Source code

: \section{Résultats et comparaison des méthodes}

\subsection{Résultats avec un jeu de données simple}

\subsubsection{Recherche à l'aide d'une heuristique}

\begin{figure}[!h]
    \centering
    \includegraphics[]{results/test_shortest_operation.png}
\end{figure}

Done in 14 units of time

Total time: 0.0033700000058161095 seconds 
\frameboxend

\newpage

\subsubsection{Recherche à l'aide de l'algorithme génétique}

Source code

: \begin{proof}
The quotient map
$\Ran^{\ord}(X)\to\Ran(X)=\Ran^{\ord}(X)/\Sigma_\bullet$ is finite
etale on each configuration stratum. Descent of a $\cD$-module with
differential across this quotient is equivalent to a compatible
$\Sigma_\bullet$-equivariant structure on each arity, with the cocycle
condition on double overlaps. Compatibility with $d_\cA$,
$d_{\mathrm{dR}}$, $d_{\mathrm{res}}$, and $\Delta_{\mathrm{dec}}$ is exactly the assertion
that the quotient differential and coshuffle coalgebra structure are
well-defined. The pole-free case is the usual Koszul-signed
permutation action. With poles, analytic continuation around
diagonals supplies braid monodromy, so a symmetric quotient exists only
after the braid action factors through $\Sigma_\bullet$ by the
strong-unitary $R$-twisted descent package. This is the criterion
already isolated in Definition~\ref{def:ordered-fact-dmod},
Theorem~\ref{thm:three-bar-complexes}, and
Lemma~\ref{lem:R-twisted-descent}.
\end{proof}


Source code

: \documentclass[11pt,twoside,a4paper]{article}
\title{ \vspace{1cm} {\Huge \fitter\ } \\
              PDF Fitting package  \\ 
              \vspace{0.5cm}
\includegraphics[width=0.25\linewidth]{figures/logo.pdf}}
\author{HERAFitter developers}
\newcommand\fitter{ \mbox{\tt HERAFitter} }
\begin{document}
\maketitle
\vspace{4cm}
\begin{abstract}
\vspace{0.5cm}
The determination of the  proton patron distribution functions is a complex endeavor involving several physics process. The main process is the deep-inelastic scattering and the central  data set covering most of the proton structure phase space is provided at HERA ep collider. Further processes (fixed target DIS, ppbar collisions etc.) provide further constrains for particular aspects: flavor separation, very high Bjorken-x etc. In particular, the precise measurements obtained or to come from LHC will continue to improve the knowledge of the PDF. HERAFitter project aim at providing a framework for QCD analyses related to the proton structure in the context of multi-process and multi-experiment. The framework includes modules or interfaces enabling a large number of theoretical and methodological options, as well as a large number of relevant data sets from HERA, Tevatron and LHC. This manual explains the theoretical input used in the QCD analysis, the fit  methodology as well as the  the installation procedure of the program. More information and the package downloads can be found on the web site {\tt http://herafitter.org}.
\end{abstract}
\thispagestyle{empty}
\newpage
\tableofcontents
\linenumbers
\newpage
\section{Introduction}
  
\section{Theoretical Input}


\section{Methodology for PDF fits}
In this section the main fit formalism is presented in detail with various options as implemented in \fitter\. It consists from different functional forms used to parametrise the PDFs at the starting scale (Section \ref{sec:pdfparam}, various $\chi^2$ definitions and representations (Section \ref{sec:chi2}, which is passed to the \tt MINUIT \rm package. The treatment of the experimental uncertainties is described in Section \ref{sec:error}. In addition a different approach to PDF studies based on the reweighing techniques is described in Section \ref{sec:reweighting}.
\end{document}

### Exercise instructions
Identify the lines in the entries above that contain "each", then copy them out.

### Your solution
etale on each configuration stratum. Descent of a $\cD$-module with
$\Sigma_\bullet$-equivariant structure on each arity, with the cocycle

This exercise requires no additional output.